What is Demonetisation in India - Meaning, Date & Effects
On the 8th of November, 2016, India’s Prime Minister, Narendra Modi, took active steps to put INR 500 and INR 1000 notes out of circulation with immediate effect, thereby bringing into effect demonetisation.
By demonetising these bills, he took away the legal tender or stripped away their legal status in the Indian economy. People were given until 31st December to exchange these notes or deposit the money into their accounts. As per RBI, these notes accounted for 86.9 percent of the total notes in circulation.
Demonetisation is not new and has been previously done by several nations to positively change the liquidity structure or counterbalance the ongoing economic conditions. In India, demonetisation was done to curb counterfeiting and money laundering.
Let us understand more about demonetisation in India and its effects in the sections below.
A Brief History of Demonetisation
Demonetisation is withdrawing money from circulation or general use. The idea is to replace the old currency with a new one. The bills' new denomination can be either the same or higher than the previous one.
In India, it was accomplished twice before 2016. The first demonetisation event occurred in 1946 when the notes of INR 1000 and INR 10000 were removed from the economy. As these bills were of a higher denomination which the average public did not have, the impact of this demonetisation was low.
These notes were again introduced in the Indian economy in 1954. Moreover, an additional denomination of 5000 was also circulated at the same time.
The second event of demonetisation happened in 1978. The then Prime Minister, Morarji Desai, had demonetised higher denomination notes of values INR 1000, 5000 and 10000 through an announcement on the radio. The purpose was to reduce the circulation of black money in the Indian economy.
As seen above, these instances of demonetisation did affect the economy. So, why did the Government undertake this process again in 2016? The section below discusses various aspects related to the same.
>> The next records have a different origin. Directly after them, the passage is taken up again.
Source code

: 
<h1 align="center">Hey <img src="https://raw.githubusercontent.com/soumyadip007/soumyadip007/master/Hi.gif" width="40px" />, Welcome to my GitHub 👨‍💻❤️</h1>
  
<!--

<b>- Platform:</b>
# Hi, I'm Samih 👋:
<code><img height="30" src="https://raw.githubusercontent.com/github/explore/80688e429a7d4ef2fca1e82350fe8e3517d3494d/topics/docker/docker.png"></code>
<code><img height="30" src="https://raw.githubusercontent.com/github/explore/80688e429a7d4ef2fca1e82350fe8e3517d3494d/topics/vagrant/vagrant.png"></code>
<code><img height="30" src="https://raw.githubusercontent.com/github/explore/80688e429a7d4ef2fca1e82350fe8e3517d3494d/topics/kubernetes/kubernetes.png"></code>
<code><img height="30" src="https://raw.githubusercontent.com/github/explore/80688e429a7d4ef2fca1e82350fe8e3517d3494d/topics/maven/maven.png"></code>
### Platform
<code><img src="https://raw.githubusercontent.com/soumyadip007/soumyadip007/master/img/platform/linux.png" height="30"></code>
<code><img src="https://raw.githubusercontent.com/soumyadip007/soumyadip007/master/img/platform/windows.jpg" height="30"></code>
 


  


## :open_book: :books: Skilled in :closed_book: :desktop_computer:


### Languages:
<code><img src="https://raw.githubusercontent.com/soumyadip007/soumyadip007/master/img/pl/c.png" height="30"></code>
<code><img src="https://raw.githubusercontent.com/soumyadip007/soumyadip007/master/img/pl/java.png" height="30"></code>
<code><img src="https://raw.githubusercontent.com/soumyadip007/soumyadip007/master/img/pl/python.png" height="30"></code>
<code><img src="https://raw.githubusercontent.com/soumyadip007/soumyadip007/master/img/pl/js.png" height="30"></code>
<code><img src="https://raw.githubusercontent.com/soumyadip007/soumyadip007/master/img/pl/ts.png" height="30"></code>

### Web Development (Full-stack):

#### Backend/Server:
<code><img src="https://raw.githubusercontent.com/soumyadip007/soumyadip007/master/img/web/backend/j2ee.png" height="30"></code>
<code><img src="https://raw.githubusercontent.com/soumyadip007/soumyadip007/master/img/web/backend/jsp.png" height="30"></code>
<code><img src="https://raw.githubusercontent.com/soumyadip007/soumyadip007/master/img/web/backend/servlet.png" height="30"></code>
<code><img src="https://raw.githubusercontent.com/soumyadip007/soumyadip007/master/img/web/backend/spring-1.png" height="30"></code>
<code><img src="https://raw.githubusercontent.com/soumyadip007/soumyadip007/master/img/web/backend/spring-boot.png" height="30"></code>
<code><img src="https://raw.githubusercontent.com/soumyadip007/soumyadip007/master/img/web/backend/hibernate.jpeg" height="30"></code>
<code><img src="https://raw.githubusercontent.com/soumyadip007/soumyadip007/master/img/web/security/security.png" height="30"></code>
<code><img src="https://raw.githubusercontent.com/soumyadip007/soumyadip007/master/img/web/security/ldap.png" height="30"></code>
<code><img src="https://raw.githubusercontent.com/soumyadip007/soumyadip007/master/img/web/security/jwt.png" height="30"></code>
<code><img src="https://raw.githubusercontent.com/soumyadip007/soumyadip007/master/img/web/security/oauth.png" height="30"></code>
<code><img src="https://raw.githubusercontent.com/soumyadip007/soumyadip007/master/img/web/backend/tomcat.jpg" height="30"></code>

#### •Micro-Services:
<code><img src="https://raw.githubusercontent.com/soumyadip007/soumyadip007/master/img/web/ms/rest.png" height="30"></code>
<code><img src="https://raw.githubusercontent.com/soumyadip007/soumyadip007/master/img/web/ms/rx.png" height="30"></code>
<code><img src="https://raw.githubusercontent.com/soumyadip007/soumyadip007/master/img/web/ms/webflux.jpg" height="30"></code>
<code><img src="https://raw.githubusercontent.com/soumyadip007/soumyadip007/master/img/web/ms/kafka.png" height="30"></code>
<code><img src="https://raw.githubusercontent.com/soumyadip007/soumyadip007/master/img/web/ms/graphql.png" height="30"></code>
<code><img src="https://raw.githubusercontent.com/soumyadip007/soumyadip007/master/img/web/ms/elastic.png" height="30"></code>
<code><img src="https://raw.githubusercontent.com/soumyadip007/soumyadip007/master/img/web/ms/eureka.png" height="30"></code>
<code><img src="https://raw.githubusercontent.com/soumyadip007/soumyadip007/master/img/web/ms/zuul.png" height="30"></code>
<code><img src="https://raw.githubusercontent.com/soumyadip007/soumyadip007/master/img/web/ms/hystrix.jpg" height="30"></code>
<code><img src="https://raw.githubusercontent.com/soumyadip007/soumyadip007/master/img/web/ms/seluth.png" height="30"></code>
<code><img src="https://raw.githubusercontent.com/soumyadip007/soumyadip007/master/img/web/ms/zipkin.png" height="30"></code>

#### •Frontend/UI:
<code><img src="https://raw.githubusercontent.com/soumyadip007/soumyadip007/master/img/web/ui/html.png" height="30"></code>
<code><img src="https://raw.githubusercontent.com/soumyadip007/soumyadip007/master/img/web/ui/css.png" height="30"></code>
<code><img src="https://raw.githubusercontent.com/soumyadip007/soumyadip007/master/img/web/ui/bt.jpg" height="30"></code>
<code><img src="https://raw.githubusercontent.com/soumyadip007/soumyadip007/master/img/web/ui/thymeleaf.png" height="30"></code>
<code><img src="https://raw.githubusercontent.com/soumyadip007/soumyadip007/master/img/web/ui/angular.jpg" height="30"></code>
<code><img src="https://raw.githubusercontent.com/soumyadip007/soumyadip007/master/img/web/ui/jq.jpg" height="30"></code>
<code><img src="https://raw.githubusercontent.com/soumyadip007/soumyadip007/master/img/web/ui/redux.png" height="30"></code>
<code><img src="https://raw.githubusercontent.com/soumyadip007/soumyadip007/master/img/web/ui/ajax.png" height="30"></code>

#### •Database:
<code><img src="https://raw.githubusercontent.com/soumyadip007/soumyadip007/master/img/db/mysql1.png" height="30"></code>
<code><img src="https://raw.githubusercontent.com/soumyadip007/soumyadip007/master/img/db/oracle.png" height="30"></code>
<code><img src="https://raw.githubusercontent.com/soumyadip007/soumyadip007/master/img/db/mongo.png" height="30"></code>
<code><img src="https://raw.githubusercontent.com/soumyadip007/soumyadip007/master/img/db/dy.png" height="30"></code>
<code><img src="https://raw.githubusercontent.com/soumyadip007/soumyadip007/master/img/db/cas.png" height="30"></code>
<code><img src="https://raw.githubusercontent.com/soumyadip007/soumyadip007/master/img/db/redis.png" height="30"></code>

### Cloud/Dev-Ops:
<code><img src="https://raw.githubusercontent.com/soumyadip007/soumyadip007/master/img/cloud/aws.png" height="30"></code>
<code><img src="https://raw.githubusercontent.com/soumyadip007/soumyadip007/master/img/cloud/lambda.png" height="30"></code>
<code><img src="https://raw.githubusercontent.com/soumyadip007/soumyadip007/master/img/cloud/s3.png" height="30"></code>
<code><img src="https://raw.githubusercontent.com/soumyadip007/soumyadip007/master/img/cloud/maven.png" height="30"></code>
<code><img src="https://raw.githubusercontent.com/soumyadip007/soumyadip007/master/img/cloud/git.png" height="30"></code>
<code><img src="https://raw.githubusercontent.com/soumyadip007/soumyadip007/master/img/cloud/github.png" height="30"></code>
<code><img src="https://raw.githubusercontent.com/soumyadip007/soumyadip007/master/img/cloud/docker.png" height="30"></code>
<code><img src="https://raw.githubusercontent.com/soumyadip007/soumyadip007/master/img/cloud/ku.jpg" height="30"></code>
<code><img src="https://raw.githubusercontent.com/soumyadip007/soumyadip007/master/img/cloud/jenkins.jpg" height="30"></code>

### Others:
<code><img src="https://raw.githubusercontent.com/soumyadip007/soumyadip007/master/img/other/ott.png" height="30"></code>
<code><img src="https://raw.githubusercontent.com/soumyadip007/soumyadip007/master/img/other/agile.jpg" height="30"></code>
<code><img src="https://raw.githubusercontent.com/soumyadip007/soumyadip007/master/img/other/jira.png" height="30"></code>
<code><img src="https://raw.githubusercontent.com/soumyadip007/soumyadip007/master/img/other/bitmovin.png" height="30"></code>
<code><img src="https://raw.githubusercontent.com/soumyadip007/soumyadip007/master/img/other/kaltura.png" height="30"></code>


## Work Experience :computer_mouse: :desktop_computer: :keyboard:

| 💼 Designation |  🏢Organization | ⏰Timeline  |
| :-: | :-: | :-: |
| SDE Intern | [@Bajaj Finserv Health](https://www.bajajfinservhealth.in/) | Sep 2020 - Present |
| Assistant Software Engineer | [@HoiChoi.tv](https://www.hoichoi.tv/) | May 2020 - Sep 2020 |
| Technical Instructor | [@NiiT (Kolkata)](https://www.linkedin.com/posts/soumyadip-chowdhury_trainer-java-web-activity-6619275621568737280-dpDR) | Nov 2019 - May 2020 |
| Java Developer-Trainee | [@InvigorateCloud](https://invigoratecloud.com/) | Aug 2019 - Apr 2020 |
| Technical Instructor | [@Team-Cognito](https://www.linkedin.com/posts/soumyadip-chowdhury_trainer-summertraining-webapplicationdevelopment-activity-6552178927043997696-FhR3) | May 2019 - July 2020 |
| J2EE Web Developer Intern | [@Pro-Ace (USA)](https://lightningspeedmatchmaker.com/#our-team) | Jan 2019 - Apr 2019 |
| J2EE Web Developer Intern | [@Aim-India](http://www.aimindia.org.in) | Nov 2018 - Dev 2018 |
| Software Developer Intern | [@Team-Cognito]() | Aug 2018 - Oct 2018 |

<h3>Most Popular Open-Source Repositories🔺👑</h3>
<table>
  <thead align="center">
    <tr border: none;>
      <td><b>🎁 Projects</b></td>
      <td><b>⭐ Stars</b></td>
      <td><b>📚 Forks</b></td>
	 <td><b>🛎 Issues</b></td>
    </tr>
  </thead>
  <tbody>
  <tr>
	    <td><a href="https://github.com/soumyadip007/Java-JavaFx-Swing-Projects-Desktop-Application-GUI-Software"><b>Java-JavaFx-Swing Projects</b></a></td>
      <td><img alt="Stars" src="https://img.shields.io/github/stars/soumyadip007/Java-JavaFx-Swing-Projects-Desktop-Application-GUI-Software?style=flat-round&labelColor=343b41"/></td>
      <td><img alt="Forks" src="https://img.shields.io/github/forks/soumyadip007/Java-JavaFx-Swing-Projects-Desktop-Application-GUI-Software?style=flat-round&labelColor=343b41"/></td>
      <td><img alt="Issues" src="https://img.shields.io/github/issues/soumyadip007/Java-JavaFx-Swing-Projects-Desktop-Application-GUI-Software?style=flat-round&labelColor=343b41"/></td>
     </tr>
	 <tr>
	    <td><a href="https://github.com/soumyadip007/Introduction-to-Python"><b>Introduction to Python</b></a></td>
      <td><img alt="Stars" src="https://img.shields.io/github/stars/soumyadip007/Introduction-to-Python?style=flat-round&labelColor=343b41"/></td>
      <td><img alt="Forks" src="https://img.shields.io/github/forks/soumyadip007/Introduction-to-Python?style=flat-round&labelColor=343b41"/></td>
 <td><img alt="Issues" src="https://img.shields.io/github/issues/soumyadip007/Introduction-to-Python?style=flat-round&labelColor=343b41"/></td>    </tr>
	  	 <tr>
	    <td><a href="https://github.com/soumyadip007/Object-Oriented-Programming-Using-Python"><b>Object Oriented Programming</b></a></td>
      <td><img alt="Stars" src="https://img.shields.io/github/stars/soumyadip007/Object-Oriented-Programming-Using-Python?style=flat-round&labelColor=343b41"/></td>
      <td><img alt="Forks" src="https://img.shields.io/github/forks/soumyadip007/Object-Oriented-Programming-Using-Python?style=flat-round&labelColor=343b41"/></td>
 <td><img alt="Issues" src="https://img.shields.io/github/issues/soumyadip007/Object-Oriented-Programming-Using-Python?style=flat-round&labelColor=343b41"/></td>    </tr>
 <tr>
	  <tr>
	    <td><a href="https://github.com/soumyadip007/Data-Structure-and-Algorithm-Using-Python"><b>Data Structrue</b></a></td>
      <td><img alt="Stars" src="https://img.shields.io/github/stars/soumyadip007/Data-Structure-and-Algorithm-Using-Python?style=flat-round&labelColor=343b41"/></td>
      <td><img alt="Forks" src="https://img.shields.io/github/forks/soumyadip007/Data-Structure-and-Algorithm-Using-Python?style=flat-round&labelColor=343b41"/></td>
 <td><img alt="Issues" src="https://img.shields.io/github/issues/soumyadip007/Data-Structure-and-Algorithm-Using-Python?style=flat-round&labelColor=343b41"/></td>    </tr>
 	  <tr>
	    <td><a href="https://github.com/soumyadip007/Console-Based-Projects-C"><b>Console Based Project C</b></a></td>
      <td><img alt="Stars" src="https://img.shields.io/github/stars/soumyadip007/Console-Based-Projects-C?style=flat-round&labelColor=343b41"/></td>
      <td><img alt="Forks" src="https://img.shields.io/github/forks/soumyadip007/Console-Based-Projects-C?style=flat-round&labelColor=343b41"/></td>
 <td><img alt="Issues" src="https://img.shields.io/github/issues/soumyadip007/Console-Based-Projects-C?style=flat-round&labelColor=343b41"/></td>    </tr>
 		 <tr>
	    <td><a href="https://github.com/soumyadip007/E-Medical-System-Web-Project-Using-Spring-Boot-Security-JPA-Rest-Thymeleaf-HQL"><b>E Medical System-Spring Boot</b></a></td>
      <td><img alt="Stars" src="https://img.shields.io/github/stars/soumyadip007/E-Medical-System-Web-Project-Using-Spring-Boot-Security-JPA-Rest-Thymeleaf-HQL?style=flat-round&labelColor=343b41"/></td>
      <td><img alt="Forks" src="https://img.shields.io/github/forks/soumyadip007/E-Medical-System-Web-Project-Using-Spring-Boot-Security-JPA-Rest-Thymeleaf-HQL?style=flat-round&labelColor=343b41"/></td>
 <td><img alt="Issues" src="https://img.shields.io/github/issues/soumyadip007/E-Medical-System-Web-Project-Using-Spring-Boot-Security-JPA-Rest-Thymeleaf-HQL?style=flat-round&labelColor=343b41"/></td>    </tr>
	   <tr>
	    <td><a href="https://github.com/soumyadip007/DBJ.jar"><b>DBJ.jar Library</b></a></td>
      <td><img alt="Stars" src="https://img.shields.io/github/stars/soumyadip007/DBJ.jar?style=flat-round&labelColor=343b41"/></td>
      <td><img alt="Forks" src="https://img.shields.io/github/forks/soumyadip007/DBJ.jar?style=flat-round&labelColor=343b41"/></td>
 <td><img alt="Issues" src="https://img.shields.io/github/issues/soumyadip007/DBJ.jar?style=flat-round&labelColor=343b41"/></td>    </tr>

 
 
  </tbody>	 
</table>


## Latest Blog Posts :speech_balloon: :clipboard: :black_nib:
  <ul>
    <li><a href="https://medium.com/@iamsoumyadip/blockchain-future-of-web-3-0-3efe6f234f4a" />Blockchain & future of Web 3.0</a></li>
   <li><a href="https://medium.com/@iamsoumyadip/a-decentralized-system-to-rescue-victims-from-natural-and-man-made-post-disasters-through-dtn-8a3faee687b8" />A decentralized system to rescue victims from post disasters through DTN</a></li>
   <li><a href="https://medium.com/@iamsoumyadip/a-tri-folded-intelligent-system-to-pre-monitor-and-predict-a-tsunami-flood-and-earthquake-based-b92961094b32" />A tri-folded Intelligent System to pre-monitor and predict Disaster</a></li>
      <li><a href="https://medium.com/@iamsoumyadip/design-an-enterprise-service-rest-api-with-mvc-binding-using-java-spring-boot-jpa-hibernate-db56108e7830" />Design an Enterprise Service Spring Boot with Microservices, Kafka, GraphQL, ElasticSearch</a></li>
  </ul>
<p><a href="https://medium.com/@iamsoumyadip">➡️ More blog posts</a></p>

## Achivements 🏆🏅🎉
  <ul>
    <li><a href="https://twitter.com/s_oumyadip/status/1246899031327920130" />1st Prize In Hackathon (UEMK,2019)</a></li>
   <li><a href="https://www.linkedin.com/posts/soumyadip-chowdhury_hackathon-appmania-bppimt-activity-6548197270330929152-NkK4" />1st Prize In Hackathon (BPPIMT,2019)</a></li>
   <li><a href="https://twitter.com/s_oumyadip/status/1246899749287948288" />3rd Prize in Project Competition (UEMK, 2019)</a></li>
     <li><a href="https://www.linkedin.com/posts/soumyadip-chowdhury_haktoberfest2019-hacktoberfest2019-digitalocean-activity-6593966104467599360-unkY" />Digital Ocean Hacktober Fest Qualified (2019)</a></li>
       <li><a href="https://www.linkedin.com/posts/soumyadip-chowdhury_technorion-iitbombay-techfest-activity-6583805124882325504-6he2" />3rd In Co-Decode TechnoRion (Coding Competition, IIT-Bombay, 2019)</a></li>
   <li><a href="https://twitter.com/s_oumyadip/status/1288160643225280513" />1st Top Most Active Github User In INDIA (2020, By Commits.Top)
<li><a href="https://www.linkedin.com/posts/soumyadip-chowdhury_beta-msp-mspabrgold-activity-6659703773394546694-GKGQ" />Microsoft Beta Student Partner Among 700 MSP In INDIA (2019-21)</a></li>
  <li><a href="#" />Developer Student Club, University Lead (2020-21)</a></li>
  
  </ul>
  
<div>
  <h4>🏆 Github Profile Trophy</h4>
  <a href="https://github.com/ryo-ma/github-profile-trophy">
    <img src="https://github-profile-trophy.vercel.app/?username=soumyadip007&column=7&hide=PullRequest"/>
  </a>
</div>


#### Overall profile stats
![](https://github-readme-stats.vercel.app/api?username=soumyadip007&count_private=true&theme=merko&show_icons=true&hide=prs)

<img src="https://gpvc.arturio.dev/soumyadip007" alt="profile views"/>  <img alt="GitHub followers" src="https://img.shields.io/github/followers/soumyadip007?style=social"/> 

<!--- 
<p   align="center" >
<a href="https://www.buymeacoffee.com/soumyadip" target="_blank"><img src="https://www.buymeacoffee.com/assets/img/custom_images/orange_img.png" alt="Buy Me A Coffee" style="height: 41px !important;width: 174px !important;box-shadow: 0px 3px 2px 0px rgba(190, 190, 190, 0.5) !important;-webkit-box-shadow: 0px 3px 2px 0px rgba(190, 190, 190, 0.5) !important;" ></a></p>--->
Driving Factors for Demonetisation in 2016
When demonetisation took place in 2016, the government gave two reasons: to seize the black money or undeclared income in the economy and to keep a check on counterfeit currency. While the first reason would help control corruption, the second was an attack on terrorism and its associated activities.
In the subsequent days, the government gave additional areas where demonetisation would prove to be of help. Firstly, the authorities declared that it would help digitise the economy and make it less reliant on cash. Secondly, it would help bring some structure to the large informal sector in India.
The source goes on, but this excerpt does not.